The Specialized Register of the Cochrane Dementia and Cognitive Improvement Group (CDCIG), The Cochrane Library, MEDLINE, EMBASE, PsycINFO, CINAHL and LILACS were searched on 10 January 2008 using the terms: propentofylline OR hextol OR karsivan. The CDCIG Specialized Register contains records from all major health care databases (CENTRAL, MEDLINE, EMBASE, PsycINFO, CINAHL, LILACS) as well as from many trials databases and grey literature sources.

Aventis, the manufacturing pharmaceutical company, was asked for data from unpublished studies but declined to enter into correspondence.

Selection criteria: 

Unconfounded double-blind randomized controlled trials of propentofylline compared with a placebo or another treatment group.

Data collection and analysis: 

There were detailed reports of only four of the nine included studies.

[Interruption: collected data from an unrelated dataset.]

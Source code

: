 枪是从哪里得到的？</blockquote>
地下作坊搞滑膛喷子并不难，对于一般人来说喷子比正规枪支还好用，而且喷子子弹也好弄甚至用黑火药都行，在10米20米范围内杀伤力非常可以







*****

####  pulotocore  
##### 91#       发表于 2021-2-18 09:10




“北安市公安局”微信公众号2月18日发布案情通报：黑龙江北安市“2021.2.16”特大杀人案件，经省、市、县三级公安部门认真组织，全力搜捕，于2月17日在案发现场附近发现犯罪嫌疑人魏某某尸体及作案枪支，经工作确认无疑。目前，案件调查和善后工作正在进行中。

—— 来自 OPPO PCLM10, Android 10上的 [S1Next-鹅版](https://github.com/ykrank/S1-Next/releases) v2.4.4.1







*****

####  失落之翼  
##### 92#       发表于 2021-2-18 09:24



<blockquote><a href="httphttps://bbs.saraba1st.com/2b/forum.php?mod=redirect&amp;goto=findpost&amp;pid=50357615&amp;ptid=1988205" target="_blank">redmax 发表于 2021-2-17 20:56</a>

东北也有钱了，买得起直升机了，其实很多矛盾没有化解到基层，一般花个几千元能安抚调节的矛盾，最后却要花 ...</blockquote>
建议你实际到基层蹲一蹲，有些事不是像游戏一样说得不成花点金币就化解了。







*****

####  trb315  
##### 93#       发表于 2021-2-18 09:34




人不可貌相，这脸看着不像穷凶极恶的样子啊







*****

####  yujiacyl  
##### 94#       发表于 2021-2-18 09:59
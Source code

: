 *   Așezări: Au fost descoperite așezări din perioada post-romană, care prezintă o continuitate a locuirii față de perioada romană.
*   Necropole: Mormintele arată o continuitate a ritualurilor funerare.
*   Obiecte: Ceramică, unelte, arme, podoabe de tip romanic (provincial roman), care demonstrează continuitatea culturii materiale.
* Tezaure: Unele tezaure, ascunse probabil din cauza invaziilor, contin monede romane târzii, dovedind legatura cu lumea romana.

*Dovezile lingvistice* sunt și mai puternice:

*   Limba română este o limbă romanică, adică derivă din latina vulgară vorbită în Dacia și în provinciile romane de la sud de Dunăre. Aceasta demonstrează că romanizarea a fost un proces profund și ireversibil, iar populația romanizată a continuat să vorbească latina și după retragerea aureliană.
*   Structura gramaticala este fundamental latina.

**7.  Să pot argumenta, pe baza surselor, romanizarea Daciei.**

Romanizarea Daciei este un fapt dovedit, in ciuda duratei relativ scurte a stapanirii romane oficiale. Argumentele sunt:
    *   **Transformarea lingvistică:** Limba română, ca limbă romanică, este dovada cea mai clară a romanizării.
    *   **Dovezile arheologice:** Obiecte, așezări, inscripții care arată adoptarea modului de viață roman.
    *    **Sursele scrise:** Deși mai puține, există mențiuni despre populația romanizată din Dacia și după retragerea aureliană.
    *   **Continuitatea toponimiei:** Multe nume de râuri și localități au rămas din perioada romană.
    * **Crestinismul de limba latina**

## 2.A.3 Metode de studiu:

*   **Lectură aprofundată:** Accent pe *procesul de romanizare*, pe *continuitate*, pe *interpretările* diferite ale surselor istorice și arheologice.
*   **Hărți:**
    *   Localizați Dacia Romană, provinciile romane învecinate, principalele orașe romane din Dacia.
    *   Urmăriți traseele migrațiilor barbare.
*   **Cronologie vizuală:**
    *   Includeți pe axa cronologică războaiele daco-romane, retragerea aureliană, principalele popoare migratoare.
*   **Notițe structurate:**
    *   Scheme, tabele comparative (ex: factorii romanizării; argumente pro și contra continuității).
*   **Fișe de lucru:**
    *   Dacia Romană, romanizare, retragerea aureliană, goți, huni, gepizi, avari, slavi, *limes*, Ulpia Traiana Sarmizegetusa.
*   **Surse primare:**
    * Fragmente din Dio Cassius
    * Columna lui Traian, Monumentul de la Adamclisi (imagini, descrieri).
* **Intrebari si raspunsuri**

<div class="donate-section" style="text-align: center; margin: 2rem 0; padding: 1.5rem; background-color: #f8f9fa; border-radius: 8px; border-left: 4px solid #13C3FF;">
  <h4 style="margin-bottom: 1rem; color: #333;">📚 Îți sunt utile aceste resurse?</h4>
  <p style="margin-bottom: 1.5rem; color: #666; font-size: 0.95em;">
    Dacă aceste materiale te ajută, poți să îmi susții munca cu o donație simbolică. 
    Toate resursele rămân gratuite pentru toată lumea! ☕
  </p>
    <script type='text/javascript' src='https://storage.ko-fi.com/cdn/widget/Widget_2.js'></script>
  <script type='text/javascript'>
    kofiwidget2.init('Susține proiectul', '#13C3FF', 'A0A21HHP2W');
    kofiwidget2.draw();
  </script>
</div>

The efficacy of propentofylline was reviewed for undifferentiated dementia as there were not enough data to attempt a subgroup analysis for the types of dementia.

Main results: 

The following statistically significant treatment effects in favour of propentofylline are reported.
Cognition at 3, 6 and 12 months including MMSE at 12 months. [MD 1.2, 95%CI 0.12 to 2.28, P=0.03]
Severity of dementia at 3, 6 and 12 months including CGI at 12 months [MD -0.21, 95%CI -0.39 to -0.03, P=0.03].
Activities of Daily Living (NAB) at 6 and 12 months [MD -1.20, 95%CI -2.22 to -0.18, P=0.02].
Global Assessment (CGI) at 3 months [MD -0.48, 95% CI -0.75 to -0.21, P=0.0006], but not at later times.
Tolerability
There were minimal data on adverse effects and drop-outs. There were a statistically significant treatment effects in favour of placebo at 12 months, for the number of dropouts [OR=1.43, 95%CI 1.04 to 1.90, P=0.03].